The full editorial is below and makes some key points about why the current system has “deficiencies” and encourages the legislature to be “proactive” in reforming the current selection process.
St. Joseph‘s News-PressMarch 28, 2017
Proponents of the status quo frequently note Missouri’s method of selecting judges is considered a model for other states.
The context for this praise is our state did something demonstrative in 1940 to try to reduce or remove politics from this process. Other states followed, adopting some or all of the Missouri Nonpartisan Court Plan in advancing the notion of merit selection over politics.
The original intent may have been pure but the reality is politics has been a part of selecting Missouri judges for a long time under our “nonpartisan” method. The state’s citizens also are asked to decide whether to retain judges they almost universally know nothing about.
This is not a call to start over, but certainly an appeal for parties on both sides of the aisle to acknowledge the deficiencies and explore ways to improve our selection of judges to the state Supreme Court, Courts of Appeals and judicial posts in our larger cities.
To do something proactive in this regard would be to once again stand as a model for good government — which, for this purpose, can be fairly defined as responsive to and protective of the public’s interests.
Under the Missouri Plan, a supposedly nonpartisan commission reviews candidates for a judicial vacancy.
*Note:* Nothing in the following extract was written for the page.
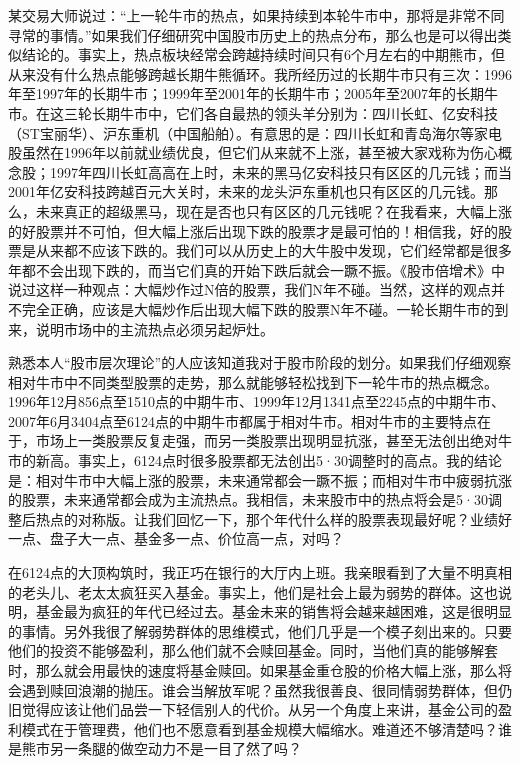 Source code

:某交易大师说过：“上一轮牛市的热点，如果持续到本轮牛市中，那将是非常不同寻常的事情。”如果我们仔细研究中国股市历史上的热点分布，那么也是可以得出类似结论的。事实上，热点板块经常会跨越持续时间只有6个月左右的中期熊市，但从来没有什么热点能够跨越长期牛熊循环。我所经历过的长期牛市只有三次：1996年至1997年的长期牛市；1999年至2001年的长期牛市；2005年至2007年的长期牛市。在这三轮长期牛市中，它们各自最热的领头羊分别为：四川长虹、亿安科技（ST宝丽华）、沪东重机（中国船舶）。有意思的是：四川长虹和青岛海尔等家电股虽然在1996年以前就业绩优良，但它们从来就不上涨，甚至被大家戏称为伤心概念股；1997年四川长虹高高在上时，未来的黑马亿安科技只有区区的几元钱；而当2001年亿安科技跨越百元大关时，未来的龙头沪东重机也只有区区的几元钱。那么，未来真正的超级黑马，现在是否也只有区区的几元钱呢？在我看来，大幅上涨的好股票并不可怕，但大幅上涨后出现下跌的股票才是最可怕的！相信我，好的股票是从来都不应该下跌的。我们可以从历史上的大牛股中发现，它们经常都是很多年都不会出现下跌的，而当它们真的开始下跌后就会一蹶不振。《股市倍增术》中说过这样一种观点：大幅炒作过N倍的股票，我们N年不碰。当然，这样的观点并不完全正确，应该是大幅炒作后出现大幅下跌的股票N年不碰。一轮长期牛市的到来，说明市场中的主流热点必须另起炉灶。

熟悉本人“股市层次理论”的人应该知道我对于股市阶段的划分。如果我们仔细观察相对牛市中不同类型股票的走势，那么就能够轻松找到下一轮牛市的热点概念。1996年12月856点至1510点的中期牛市、1999年12月1341点至2245点的中期牛市、2007年6月3404点至6124点的中期牛市都属于相对牛市。相对牛市的主要特点在于，市场上一类股票反复走强，而另一类股票出现明显抗涨，甚至无法创出绝对牛市的新高。事实上，6124点时很多股票都无法创出5·30调整时的高点。我的结论是：相对牛市中大幅上涨的股票，未来通常都会一蹶不振；而相对牛市中疲弱抗涨的股票，未来通常都会成为主流热点。我相信，未来股市中的热点将会是5·30调整后热点的对称版。让我们回忆一下，那个年代什么样的股票表现最好呢？业绩好一点、盘子大一点、基金多一点、价位高一点，对吗？

在6124点的大顶构筑时，我正巧在银行的大厅内上班。我亲眼看到了大量不明真相的老头儿、老太太疯狂买入基金。事实上，他们是社会上最为弱势的群体。这也说明，基金最为疯狂的年代已经过去。基金未来的销售将会越来越困难，这是很明显的事情。另外我很了解弱势群体的思维模式，他们几乎是一个模子刻出来的。只要他们的投资不能够盈利，那么他们就不会赎回基金。同时，当他们真的能够解套时，那么就会用最快的速度将基金赎回。如果基金重仓股的价格大幅上涨，那么将会遇到赎回浪潮的抛压。谁会当解放军呢？虽然我很善良、很同情弱势群体，但仍旧觉得应该让他们品尝一下轻信别人的代价。从另一个角度上来讲，基金公司的盈利模式在于管理费，他们也不愿意看到基金规模大幅缩水。难道还不够清楚吗？谁是熊市另一条腿的做空动力不是一目了然了吗？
The commission then sends to the governor a list of candidates considered best qualified. The governor may select a candidate from the list or, if he or she does not, the commission makes the selection.
Judges selected in this manner later must stand in a “retention election.” If a majority votes against retention, the judge is removed from office. If the majority votes in favor of retention, the judge serves out a full term.
Political columnist Steve Kraske with The Kansas City Star has noted Republican leaders in the General Assembly want changes in the judicial selection plan. Kraske both reported on their concerns and offered his own suggestions.
In Missouri, three of seven commission members who recommend candidates for the Supreme Court are elected by The Missouri Bar. He would cut that to two, suggesting familiarity with the judges is overrated when partisanship is suspected on behalf of bar members.
This is a promising idea, although we have to wonder whether this one change would be enough to restore balance to the nominations process.
Kraske also would consider doing away with retention elections in favor of making 10- to 12-year appointments to judicial positions. Ending retention elections by uninformed voters theoretically would remove the opportunity for partisan campaigns to sway them.
These are just two ideas for improvements; surely others would follow if our state’s leaders came together behind the view that even a “model” plan for selecting judges should be subjected to a fresh look after more than 75 years.